[[ Exercise material, beginning ]]

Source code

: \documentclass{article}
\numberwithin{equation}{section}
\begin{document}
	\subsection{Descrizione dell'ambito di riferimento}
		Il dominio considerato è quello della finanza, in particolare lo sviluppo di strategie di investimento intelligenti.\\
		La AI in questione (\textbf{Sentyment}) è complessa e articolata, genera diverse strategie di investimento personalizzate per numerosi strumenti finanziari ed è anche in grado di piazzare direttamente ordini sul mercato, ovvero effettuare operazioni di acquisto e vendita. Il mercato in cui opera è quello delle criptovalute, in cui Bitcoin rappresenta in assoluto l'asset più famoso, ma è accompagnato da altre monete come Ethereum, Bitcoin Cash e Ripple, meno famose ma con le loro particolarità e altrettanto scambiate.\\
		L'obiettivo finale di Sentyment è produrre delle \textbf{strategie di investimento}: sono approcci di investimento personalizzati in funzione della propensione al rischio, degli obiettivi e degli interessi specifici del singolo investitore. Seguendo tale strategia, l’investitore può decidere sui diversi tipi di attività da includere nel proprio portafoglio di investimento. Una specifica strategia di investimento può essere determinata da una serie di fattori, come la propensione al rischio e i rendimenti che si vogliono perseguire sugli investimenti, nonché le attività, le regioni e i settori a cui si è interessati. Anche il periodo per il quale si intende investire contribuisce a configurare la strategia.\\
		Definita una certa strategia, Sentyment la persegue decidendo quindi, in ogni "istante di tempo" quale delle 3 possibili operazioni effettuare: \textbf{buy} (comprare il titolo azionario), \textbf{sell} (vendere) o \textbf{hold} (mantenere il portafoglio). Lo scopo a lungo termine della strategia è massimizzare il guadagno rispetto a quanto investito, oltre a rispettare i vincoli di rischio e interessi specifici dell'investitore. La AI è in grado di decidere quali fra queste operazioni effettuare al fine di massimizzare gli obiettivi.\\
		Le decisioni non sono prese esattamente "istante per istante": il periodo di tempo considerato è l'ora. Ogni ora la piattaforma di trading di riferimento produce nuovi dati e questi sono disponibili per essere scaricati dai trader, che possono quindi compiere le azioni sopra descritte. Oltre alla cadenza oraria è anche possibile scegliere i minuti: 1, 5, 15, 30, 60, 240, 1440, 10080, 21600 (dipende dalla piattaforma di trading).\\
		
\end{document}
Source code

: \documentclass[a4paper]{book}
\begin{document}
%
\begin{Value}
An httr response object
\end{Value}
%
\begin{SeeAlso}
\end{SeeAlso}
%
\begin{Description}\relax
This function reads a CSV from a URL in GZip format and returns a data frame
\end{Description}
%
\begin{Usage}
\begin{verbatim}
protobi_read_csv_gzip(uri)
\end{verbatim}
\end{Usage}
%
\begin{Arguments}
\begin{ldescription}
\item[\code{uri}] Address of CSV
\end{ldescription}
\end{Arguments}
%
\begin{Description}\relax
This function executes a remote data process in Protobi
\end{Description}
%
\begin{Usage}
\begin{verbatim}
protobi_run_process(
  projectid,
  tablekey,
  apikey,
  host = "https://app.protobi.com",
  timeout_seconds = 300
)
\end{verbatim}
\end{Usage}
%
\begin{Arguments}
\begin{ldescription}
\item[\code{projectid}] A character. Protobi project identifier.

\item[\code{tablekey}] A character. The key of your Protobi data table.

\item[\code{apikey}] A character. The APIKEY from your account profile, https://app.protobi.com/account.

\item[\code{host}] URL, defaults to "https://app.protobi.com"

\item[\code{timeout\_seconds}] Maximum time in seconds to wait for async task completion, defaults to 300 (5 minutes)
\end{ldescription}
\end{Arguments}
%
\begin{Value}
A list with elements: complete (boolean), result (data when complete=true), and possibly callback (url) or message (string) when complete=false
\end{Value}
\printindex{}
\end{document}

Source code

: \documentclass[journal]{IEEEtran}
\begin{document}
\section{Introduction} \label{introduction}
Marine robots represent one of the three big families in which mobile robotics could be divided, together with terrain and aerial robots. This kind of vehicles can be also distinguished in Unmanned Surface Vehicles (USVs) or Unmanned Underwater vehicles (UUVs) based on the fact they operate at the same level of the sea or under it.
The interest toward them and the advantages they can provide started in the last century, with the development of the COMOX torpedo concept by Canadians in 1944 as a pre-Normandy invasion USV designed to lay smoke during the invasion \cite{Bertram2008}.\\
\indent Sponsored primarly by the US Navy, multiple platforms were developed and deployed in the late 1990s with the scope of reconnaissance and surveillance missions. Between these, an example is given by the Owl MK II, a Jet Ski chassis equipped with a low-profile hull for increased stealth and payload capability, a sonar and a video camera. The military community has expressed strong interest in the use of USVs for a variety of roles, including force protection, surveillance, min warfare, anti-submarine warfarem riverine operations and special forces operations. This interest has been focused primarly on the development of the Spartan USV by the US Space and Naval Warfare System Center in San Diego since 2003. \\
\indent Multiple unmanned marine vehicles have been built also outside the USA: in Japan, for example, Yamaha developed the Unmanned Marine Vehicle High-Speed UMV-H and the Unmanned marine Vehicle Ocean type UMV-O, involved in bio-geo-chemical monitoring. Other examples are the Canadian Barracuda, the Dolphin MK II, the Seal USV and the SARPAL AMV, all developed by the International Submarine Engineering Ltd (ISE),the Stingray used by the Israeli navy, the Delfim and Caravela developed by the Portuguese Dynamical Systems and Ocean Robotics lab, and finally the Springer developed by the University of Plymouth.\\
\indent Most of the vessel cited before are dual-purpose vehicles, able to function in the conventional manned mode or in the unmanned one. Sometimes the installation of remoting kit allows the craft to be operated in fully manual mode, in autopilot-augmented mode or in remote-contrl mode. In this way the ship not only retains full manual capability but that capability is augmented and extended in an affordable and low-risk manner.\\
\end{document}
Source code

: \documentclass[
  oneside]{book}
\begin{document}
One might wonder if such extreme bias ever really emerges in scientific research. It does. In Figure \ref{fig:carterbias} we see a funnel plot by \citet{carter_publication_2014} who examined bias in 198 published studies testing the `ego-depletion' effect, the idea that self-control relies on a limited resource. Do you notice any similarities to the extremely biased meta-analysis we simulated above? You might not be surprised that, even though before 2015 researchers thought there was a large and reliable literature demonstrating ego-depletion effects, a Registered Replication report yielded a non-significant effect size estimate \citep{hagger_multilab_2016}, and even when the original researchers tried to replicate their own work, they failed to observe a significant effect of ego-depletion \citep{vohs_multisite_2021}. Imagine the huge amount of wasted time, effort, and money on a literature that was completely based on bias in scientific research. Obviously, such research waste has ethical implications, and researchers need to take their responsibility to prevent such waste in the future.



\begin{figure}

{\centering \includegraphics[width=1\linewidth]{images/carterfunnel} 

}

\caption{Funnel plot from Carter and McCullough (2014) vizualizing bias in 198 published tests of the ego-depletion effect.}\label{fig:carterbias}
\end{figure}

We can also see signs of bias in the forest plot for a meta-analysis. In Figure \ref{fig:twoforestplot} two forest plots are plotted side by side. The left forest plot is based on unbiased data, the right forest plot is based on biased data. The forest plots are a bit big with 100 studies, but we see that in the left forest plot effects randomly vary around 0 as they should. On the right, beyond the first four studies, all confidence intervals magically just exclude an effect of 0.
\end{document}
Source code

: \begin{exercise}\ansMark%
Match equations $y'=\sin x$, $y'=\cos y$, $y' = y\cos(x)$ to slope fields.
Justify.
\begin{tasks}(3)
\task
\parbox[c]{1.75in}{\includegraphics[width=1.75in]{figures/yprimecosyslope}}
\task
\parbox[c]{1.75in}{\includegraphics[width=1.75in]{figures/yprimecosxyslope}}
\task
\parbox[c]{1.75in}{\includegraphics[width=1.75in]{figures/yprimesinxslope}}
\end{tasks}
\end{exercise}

[[ Exercise material, end ]]

# [Your instructions]
Copy, without any change, the run of lines from the one with "Match equations $y'=\sin" through the end of the entries above.

# [Result]
Match equations $y'=\sin x$, $y'=\cos y$, $y' = y\cos(x)$ to slope fields.
Justify.
\begin{tasks}(3)
\task
\parbox[c]{1.75in}{\includegraphics[width=1.75in]{figures/yprimecosyslope}}
\task
\parbox[c]{1.75in}{\includegraphics[width=1.75in]{figures/yprimecosxyslope}}
\task
\parbox[c]{1.75in}{\includegraphics[width=1.75in]{figures/yprimesinxslope}}
\end{tasks}
\end{exercise}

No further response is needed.